Cómo olvidar el día en que ambas habíamos escaldado una gallina y nos encontrábamos desplumándola entre las dos. Sentí un intenso calor al lado de tanta lumbre y tanta agua caliente y me quité la rebeca, dejando a la vista mis brazos desnudos. ¿Otra vez te has caído?, me preguntó espantada. Sí, contesté yo con mi mirada baja. Mi única amiga paró su tarea, secó sus manos en el delantal y me miró de frente: nunca he visto una mujer tan hábil alcanzando conejos y saltando acequias y que tantas veces se caiga por las escaleras. A mí no me engañas, Isabel, prosiguió, ya no te creo más.

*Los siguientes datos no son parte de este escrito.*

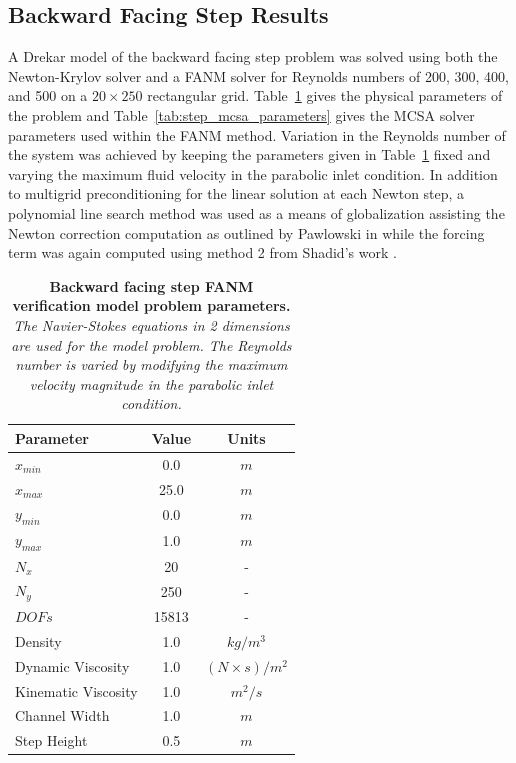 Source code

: \clearpage

\subsection{Backward Facing Step Results}
\label{subsec:backward_step_verification}

A Drekar model of the backward facing step problem was solved using
both the Newton-Krylov solver and a FANM solver for Reynolds numbers
of 200, 300, 400, and 500 on a $20 \times 250$ rectangular
grid. Table~\ref{tab:backward_step_parameters} gives the physical
parameters of the problem and Table~\ref{tab:step_mcsa_parameters}
gives the MCSA solver parameters used within the FANM
method. Variation in the Reynolds number of the system was achieved by
keeping the parameters given in
Table~\ref{tab:backward_step_parameters} fixed and varying the maximum
fluid velocity in the parabolic inlet condition. In addition to
multigrid preconditioning for the linear solution at each Newton step,
a polynomial line search method was used as a means of globalization
assisting the Newton correction computation as outlined by Pawlowski
in \citep{pawlowski_globalization_2006} while the forcing term was
again computed using method 2 from Shadid's work
\citep{shadid_inexact_1997}.

\begin{table}[h!]
  \begin{center}
    \begin{tabular}{lcc}\hline\hline
      \multicolumn{1}{l}{Parameter}& 
      \multicolumn{1}{c}{Value}&
      \multicolumn{1}{c}{Units}\\\hline
      $x_{min}$ & 0.0 & $m$ \\
      $x_{max}$ & 25.0 & $m$ \\
      $y_{min}$ & 0.0 & $m$ \\
      $y_{max}$ & 1.0 & $m$ \\
      $N_x$ & 20 & - \\
      $N_y$ & 250 & - \\
      $DOFs$ & 15813 & - \\
      Density & 1.0 & $kg / m^3$ \\
      Dynamic Viscosity & 1.0 & $(N \times s) / m^2$ \\
      Kinematic Viscosity & 1.0 & $m^2 / s$ \\
      Channel Width & 1.0 & $m$ \\
      Step Height & 0.5 & $m$ \\
      \hline\hline
    \end{tabular}
  \end{center}
  \caption{\textbf{Backward facing step FANM verification model
      problem parameters.}  \textit{The Navier-Stokes equations in 2
      dimensions are used for the model problem. The Reynolds number
      is varied by modifying the maximum velocity magnitude in the
      parabolic inlet condition.}}
  \label{tab:backward_step_parameters}
\end{table}

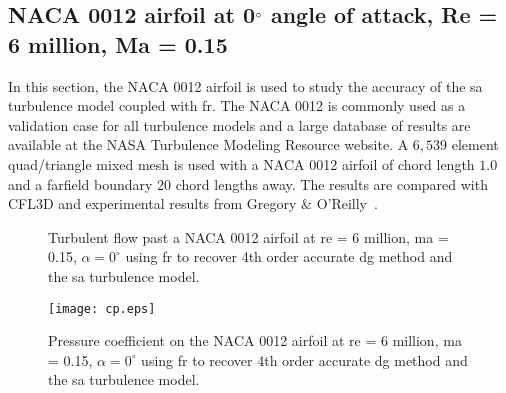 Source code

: \graphicspath{{\aiaadir /figures_RANS_naca0012/}}%

\subsection{NACA 0012 airfoil at 0$^{\circ}$ angle of attack, Re = 6 million, Ma = 0.15}
In this section, the NACA 0012 airfoil is used to study the accuracy of the \gls{sa} turbulence model coupled with \gls{fr}. The NACA 0012 is commonly used as a validation case for all turbulence models and a large database of results are available at the NASA Turbulence Modeling Resource website. A $6,539$ element quad/triangle mixed mesh is used with a NACA 0012 airfoil of chord length $1.0$ and a farfield boundary $20$ chord lengths away. The results are compared with CFL3D and experimental results from Gregory \& O'Reilly~\cite{gregory1973low}.

\begin{figure}


  \caption{Turbulent flow past a NACA 0012 airfoil at \gls{re} = 6 million, \gls{ma} = 0.15, $\alpha = 0^{\circ}$ using \gls{fr} to recover 4th order accurate \gls{dg} method and the \gls{sa} turbulence model.}
  \label{RANS_naca0012}
\end{figure}

\begin{figure}
\centering
  \texttt{[image: cp.eps]}
  \caption{Pressure coefficient on the NACA 0012 airfoil at \gls{re} = 6 million, \gls{ma} = 0.15, $\alpha = 0^{\circ}$ using \gls{fr} to recover 4th order accurate \gls{dg} method and the \gls{sa} turbulence model.}
  \label{RANS_naca0012_cp}
\end{figure}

Poco ha de quedar ya para la amanecida del día, tan distinta, tan silenciosa, tan plomiza en este lugar. Qué lejos quedaron aquellos cielos que parecían romperse sobre el mar al llegar el día. Málaga es un paraíso que quedó atrás para siempre el día en que yo subí al tren, Málaga ya no volverá nunca más. Lo he sabido siempre entre días de aceituna, entre cosechas de hortalizas, entre ordeños al alba, entre la tierra seca de estos infinitos olivares.
No sé dónde he guardado mi aspecto impecable, mis exquisitas formas, mis encajes y mantillas, la porcelana de mis días pasados. Si me asomo al espejo o miro mis manos, sé que he envejecido antes de que a mis años corresponda. Cuando mi hermano mayor y mi cuñada han venido a visitarme, he admirado el aspecto de esa mujer peinada a la moda, maquillada, bien vestida y bien calzada, al lado de la cual yo, con mi pelo descuidado y recogido en un moño bajo, mi vestido más que anticuado y mi delantal de cuadros siempre puesto, parezco una auténtica anciana. El riguroso sol de estos campos ha quemado sin piedad mi piel, ha secado mis ilusiones de tierra adentro, ha destrozado todas mis oraciones.
A pesar de que sé que el frío en el exterior es estremecedor a estas horas, me ajusto el chal de lana sobre los hombros y abro la ventana. El aire frío despeja mi cara y mis ojos encuentran consuelo. Allí abajo, aunque ahora, en la oscuridad, no pueda distinguirlo, está el pequeño jardín, lo único que realmente es exclusivamente mío en medio de estas propiedades de Juan. Me gané ese cuadrado de tierra con mi trabajo, es mío por derecho propio, solo mío. Ahí están, en su flor de diciembre, mis primorosas azaleas y mis gentiles crisantemos. No podría contar las horas que paso en el jardín para hacer de él el vergel que no existe en mi vida, el motivo de la belleza que no veo por ninguna otra parte, el lugar donde todo se me olvida. Deseando estoy ya que llegue la primavera y comiencen a florecer todos mis rosales, porque, ellas, las rosas, son las alas de mi soledad, el destino único e inevitable de mis luces y de mis sombras. Crecen generosas y afables mientras les hablo de mi secreto dolor, de mis atormentados despertares, de mi tristeza embravecida, y les enseño sin mentiras mis mejillas golpeadas, mis brazos doloridos; solo a ellas les grito, a veces desesperada, el proceder equivocado de Juan. Las rosas de mi jardín son los pétalos de mi corazón, mi mar en tierra firme, mi brisa, mis arenas, mis gaviotas, mi Málaga lejana.

Sí, Juan, porque todo lo demás es tuyo: esta casa, estos campos, esta gente, el nombre de nuestras cuatro hijas que nunca quisiste que fuese el mío; también es para ti el trabajo que cada día te regalo y que no me pesa en absoluto realizar ni nunca del mismo me he quejado. Para ti también, Juan, y esto sí que me pesa, mi miedo, mi dolor, mi piel eternamente morada.

El día empieza a clarear. El gallo Floridón ahí anda ya enredado en sus cantos madrugadores, mira que es escandaloso este animal. Es hora de cerrar la ventana, de dejar aquí, sobre el alféizar, uno a uno, los pensamientos que han pasado por mi mente en esta noche de vigilia. Es hora, un día más, de dedicarme a mis tareas. Es hora de comenzar a encender todas las chimeneas.